Nicola Tallis tells the story of a Tudor love triangle
The atmosphere within the queen’s apartments at the Palace of Whitehall was icily cold when, in late 1579, Lettice Knollys stood before Elizabeth I. The queen raged at the woman in front of her in no uncertain terms. “As but one sun lightened the Earth, she would have but one queen in England,” Elizabeth seethed, before reputedly boxing Lettice’s ears and banishing her from court.
What could Lettice have possibly done to provoke such a volcanic reaction? She had entered into a secret marriage without the queen’s consent – reason enough to provoke royal outrage. But what really fanned the flames of Elizabeth’s fury was the identity of the groom: Lettice’s husband was none other than the queen’s favourite and one time suitor, Robert Dudley. It was a betrayal that Elizabeth would never forgive.
“They say she is in love with Lord Robert and never lets him leave her.” So wrote the Spanish ambassador, the Count de Feria, two decades earlier in 1559, of the blossoming relationship between Elizabeth I and Robert Dudley. Nor was de Feria alone in his belief that matters were far from platonic between the queen and Dudley, and scandalous gossip about the pair began to circulate soon after Elizabeth’s accession the previous year.
De Feria had heard that “Her Majesty visits him in his chamber day and night”. Dudley was already married to Amy Robsart, but this did nothing to quell the rumours, and when Amy died in mysterious circumstances (she was found dead at the bottom of a flight of stairs) in September 1560, it was whispered that Dudley had ordered her murder in order to free himself to marry the queen.
Elizabeth had known Dudley since childhood, and from the beginning of her reign she showed him great favour. He was created her Master of the Horse, and in 1564 she granted him the title of Earl of Leicester. Their behaviour raised eyebrows, and although Elizabeth would later swear that nothing improper had ever passed between them, one thing is certain: Dudley was more than her favourite, and her relationship with him was arguably the most important of her life.
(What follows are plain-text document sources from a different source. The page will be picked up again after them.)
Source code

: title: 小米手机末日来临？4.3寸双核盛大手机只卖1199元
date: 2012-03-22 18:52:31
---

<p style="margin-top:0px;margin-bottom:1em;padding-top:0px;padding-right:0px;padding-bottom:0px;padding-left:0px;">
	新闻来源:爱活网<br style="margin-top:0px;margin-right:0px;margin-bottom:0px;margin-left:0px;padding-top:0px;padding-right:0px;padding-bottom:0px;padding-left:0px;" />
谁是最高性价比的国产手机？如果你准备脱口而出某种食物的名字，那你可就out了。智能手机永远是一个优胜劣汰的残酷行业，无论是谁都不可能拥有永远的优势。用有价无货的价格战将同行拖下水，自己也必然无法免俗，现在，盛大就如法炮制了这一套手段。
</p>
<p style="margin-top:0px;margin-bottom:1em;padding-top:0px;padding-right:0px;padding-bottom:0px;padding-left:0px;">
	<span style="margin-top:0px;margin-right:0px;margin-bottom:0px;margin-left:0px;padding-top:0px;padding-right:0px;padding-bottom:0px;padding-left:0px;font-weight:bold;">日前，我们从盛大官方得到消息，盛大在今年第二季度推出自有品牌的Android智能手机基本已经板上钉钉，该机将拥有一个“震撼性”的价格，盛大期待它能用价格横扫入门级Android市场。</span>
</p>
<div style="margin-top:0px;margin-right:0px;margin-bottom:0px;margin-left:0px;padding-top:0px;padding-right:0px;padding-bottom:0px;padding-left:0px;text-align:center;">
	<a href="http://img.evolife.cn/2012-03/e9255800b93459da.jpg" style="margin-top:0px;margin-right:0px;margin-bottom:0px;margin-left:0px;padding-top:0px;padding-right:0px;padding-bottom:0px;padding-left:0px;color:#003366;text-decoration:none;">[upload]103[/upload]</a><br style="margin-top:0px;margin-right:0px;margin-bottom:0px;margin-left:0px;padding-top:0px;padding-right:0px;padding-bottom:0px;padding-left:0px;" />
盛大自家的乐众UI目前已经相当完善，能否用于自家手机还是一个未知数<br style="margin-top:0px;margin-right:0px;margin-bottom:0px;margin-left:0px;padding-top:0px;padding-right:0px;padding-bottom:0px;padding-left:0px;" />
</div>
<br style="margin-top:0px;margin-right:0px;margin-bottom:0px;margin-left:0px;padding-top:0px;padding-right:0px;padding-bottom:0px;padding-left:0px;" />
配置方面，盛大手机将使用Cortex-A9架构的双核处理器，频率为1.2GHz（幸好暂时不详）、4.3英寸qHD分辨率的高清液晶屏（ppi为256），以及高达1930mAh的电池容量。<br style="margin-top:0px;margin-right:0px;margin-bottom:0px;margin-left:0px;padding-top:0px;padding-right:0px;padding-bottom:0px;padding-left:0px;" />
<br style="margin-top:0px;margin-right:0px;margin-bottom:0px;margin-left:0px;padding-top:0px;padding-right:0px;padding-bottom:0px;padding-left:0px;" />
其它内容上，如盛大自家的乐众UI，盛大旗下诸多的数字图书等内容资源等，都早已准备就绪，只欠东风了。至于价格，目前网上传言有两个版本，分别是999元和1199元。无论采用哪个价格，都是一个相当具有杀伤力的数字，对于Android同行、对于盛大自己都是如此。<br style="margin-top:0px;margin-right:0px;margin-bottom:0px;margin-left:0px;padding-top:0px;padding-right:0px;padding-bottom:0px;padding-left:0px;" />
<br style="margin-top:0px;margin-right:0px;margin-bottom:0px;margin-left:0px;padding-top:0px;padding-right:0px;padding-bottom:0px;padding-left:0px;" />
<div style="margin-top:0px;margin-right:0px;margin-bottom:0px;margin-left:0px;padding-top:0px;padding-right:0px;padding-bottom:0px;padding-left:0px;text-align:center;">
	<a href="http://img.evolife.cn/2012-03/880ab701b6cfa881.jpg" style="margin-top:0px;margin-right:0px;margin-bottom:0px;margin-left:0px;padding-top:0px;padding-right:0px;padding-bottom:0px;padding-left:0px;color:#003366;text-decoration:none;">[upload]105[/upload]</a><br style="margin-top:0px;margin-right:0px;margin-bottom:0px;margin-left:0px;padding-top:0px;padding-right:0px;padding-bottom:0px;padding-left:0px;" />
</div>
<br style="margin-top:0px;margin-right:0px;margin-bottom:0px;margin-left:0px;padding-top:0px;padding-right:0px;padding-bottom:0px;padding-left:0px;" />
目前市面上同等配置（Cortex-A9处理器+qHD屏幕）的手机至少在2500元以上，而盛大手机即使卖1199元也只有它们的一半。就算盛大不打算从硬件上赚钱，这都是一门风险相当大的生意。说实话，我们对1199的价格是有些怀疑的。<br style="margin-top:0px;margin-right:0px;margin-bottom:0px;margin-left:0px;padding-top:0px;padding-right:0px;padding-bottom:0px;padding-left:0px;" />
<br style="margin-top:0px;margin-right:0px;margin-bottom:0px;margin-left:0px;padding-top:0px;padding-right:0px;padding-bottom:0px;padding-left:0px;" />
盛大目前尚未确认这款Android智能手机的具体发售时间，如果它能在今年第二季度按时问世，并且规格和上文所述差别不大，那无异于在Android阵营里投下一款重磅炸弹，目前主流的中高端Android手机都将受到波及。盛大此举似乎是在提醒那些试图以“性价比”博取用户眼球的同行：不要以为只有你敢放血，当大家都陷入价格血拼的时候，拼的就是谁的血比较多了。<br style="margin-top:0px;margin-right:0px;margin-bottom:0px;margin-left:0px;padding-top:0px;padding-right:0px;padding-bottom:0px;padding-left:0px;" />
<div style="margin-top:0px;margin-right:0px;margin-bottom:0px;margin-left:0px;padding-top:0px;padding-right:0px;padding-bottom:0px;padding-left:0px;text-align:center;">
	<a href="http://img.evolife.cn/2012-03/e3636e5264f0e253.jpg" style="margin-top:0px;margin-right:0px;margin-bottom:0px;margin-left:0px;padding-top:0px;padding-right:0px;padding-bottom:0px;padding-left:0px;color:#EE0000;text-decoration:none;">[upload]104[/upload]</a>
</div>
Handsome, clever and ambitious, it was little wonder that Dudley caught the queen’s eye. She herself was a tall, slim and fiercely intelligent woman – one described by the Venetian ambassador as “comely rather than handsome”.
When she ascended the throne, Elizabeth – scarred by her mother, Anne Boleyn’s tragic fate – publicly declared her intention to remain unmarried and a virgin. This was of little matter to the queen’s advisors, and no sooner had she taken her seat on the throne than the pressure on her began to mount: few people really believed that Elizabeth intended to remain single, and it was expected that she would marry in order to produce an heir.